=== EXERCISE DATA ===
*****

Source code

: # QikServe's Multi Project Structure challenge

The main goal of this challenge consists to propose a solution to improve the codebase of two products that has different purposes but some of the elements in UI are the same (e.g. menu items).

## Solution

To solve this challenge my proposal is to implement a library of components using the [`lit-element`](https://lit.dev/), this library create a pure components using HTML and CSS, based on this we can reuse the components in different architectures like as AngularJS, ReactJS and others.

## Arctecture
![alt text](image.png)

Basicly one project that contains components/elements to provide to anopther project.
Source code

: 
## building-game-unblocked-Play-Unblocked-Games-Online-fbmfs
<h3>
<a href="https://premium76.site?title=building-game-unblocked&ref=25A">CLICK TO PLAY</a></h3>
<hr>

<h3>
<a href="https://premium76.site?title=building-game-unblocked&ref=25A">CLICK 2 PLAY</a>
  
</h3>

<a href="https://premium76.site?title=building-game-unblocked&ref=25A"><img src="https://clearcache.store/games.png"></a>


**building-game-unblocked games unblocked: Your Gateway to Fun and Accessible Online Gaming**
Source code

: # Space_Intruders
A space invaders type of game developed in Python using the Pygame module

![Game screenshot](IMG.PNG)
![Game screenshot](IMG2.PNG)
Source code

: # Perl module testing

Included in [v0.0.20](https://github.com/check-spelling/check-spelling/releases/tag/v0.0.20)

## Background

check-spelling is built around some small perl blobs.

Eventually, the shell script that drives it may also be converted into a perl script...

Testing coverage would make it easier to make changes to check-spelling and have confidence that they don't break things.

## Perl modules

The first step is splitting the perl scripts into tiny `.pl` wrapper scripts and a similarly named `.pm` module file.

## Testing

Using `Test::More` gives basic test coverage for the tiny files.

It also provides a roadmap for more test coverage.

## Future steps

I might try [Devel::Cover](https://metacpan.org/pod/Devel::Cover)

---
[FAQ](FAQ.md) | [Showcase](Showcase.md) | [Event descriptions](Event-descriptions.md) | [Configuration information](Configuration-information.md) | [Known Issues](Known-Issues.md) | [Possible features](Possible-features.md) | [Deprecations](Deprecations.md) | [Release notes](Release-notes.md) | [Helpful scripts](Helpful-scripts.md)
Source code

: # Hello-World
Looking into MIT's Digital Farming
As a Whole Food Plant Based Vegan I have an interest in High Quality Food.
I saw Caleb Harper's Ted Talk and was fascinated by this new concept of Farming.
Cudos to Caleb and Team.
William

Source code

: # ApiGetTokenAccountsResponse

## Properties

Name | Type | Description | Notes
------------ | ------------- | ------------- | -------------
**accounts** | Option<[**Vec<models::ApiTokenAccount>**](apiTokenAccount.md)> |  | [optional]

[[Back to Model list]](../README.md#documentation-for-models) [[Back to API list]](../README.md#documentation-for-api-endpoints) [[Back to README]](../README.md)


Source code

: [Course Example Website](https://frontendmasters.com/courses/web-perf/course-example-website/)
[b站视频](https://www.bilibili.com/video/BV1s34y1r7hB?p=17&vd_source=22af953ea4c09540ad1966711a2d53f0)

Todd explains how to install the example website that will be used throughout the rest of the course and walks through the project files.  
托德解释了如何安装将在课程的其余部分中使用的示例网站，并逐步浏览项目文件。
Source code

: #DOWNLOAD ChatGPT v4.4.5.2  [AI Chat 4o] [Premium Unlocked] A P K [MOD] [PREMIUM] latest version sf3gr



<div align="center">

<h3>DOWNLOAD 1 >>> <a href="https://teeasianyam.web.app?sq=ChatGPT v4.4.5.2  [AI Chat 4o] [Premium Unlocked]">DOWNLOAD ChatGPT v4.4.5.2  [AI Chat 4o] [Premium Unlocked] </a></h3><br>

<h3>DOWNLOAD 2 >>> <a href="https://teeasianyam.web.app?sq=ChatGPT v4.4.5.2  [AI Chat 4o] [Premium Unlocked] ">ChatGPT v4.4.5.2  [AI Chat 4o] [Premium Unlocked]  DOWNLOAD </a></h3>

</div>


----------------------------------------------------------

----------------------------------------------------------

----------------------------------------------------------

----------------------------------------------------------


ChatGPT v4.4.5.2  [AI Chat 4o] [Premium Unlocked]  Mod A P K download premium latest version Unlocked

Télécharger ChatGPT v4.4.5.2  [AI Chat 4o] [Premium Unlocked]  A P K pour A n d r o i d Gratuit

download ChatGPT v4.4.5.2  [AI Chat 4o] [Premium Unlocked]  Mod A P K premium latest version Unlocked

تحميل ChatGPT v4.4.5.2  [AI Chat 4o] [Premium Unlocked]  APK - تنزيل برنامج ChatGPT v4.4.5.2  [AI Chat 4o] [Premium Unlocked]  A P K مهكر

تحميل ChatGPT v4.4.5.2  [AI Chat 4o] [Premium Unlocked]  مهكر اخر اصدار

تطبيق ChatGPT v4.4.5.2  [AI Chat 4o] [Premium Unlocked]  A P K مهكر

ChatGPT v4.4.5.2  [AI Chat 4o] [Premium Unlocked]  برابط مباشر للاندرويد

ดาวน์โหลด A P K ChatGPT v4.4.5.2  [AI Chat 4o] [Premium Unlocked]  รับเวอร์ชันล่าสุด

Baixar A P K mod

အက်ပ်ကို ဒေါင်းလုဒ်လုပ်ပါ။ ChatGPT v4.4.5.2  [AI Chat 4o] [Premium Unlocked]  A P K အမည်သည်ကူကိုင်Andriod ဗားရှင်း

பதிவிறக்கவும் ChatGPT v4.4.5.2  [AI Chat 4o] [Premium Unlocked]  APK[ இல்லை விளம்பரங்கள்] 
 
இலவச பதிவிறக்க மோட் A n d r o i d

*****

=== WORK REQUEST ===
In the data above, copy every line where the string "check" appears.

=== RESPONSE TO THE TASK ===
Included in [v0.0.20](https://github.com/check-spelling/check-spelling/releases/tag/v0.0.20)
check-spelling is built around some small perl blobs.
Testing coverage would make it easier to make changes to check-spelling and have confidence that they don't break things.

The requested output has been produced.